There we are sitting on Billy’s bed, throwing darts at his conditions of probation. Billy keeps the thirty-two conditions of his probation—Maintain a 3.0 average; Do not exit domicile between the hours of six p.m. and six a.m. without permission of parent or guardian; Do not consume controlled substances or alcoholic beverages of any kind; Do not cavort with known underage users of said substances—on the bulletin board over his desk. We are sitting on the bed trying to hit his favorite ones.

We are sitting on the bed and he is nuzzling the back of my neck.

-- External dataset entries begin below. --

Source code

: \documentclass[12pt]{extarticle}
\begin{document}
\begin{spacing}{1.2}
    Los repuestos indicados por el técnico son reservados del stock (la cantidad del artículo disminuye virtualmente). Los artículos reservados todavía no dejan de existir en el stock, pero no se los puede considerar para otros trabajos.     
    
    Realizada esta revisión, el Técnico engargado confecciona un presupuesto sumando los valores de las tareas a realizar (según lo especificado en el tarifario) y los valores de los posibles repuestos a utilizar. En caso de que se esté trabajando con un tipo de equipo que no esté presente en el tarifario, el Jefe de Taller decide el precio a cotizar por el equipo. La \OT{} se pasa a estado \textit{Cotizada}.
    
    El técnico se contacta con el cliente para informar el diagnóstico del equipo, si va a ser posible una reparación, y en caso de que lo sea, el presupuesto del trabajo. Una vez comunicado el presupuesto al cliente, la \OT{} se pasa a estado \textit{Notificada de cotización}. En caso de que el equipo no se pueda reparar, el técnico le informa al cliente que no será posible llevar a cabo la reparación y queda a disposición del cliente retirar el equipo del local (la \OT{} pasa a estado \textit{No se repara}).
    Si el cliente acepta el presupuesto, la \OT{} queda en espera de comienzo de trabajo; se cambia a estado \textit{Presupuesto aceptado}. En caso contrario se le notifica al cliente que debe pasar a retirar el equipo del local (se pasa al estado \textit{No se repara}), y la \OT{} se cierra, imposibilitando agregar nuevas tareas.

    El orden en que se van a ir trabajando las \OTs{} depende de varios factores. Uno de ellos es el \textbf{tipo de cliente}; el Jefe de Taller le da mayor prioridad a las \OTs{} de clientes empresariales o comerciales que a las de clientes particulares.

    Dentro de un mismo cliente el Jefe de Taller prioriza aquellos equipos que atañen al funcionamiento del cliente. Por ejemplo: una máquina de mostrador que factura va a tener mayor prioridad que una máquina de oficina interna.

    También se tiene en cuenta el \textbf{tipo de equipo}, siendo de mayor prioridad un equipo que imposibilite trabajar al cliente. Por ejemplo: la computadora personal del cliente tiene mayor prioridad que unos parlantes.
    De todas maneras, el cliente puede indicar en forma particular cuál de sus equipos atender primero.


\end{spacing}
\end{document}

“Follow the light with your eyes,” Ponytail Doctor says, glancing down at her clipboard, reviewing my daily mental state as ascertained by one of her eager little intern helpers, dropping Wendy’s mirror into her giant pocket and leaning in toward me in the mistaken belief that we have anything, including human-looking heads, in common.

She tilts her head to consider my face.

“The swelling will come down,” she says, staring down at the bandages some white-coated flunky plucked off, depositing them, soaked in bodily fluids and livid orange antiseptic, on a stainless steel tray so I could admire them.

“I saw it,” I say. “You know I’m screwed.”

“This is why I didn’t want you to see it when it’s still like this,” she says. “This is only temporary. Look—”

“I did.”

Wendy is bringing up the rear and I’m pretty damn sure she won’t be getting her mirror back any time soon. “You’re going to be just as smart and beautiful as before!” she says with a cheerleading fervor that leaves Ponytail’s usual baseless enthusiasm in the dust.